The brief was a number: end-to-end p99 under 50ms on an MSK pipeline that was sitting at 141ms. The internet offers about six knobs for this. Two of them did the work. The other four were theatre, and knowing which is which is the difference between a day and a fortnight.
Before / after
| Stage | p99 |
|---|---|
| Baseline | 141 |
| + batch & linger tuned | 88 |
| + partitions matched to consumers | 47 |
| Net | −67% |
The two that mattered
- Producer batching. The default linger.ms=0 was shipping tiny batches under load; nudging linger and batch size let the producer amortize round-trips. That single change took p99 from 141 to 88.
- Partition count matched to consumer parallelism. Consumers were starved waiting on too few partitions.
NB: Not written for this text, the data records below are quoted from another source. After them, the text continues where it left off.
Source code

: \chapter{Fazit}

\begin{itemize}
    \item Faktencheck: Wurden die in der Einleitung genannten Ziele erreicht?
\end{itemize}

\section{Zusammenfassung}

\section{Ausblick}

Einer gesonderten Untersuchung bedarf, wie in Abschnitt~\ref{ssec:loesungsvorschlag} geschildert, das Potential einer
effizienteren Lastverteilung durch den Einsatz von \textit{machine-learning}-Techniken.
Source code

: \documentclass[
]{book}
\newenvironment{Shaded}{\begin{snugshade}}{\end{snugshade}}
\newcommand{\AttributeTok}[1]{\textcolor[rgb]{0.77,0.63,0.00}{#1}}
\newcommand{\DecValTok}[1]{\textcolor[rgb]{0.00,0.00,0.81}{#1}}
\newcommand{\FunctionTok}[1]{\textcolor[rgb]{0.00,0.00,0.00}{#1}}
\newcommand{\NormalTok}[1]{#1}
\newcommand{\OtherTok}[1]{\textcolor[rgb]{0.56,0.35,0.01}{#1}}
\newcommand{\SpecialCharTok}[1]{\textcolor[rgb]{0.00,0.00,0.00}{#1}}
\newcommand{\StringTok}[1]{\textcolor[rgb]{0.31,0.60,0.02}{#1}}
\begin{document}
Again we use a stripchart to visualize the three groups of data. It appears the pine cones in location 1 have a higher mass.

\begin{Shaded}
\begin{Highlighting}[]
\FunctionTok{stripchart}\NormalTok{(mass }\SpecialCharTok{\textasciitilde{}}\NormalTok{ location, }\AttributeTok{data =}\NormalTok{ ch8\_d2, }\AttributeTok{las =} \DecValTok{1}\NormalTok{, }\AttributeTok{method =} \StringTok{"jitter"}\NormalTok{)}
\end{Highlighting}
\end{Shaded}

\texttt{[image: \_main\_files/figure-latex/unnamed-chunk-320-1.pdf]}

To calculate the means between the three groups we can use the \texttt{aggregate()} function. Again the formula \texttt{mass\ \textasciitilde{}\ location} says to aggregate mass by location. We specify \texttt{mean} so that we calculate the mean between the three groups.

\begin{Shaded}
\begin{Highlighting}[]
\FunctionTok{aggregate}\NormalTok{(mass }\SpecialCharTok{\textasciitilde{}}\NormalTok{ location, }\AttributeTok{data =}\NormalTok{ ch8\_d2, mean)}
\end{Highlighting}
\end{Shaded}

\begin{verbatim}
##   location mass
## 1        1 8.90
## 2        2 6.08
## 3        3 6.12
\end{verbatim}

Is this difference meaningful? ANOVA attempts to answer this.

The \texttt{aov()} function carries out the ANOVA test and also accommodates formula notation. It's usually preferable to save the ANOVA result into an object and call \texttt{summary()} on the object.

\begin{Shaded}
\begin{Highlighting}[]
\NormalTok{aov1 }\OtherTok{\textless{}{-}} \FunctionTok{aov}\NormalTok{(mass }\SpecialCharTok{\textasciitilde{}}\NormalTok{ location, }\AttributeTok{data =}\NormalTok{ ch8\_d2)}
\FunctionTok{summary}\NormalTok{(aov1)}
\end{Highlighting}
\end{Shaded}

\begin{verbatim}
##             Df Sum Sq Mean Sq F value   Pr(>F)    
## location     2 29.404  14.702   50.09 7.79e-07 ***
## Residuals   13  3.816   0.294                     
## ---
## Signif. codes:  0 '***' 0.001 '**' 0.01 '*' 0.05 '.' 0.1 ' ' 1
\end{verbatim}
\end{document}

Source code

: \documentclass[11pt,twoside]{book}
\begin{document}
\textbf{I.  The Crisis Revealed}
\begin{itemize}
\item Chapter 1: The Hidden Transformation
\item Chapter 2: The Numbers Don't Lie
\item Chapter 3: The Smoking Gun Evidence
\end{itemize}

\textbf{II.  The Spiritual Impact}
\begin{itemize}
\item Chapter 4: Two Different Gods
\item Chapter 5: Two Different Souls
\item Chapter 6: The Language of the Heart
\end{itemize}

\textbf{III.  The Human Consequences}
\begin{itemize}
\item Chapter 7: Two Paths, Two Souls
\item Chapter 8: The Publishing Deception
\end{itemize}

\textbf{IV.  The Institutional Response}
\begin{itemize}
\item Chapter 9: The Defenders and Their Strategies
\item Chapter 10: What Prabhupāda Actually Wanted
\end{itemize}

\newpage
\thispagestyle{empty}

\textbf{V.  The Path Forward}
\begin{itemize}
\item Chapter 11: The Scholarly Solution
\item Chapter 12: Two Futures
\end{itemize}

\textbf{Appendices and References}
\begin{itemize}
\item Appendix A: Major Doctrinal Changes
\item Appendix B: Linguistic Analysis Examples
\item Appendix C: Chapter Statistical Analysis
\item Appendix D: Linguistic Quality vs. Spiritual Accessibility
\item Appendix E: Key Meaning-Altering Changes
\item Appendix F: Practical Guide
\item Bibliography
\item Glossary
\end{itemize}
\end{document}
Matching partitions to the real consumer count took us the rest of the way to 47.
The four that were theatre
Bumping broker instance size, adding brokers, fiddling num.io.threads, and chasing compression codecs — all popular, all near-zero impact here, because the bottleneck was never broker CPU. It was batching and parallelism. Throwing hardware at a batching problem just makes an idle cluster more expensive.
Tune the thing that’s actually the constraint. Everything else is moving money to look busy.
The general rule travels further than MSK: measure where the time actually goes before you reach for the knob with the best marketing. Two changes, a 67% cut, and a cluster that didn’t grow.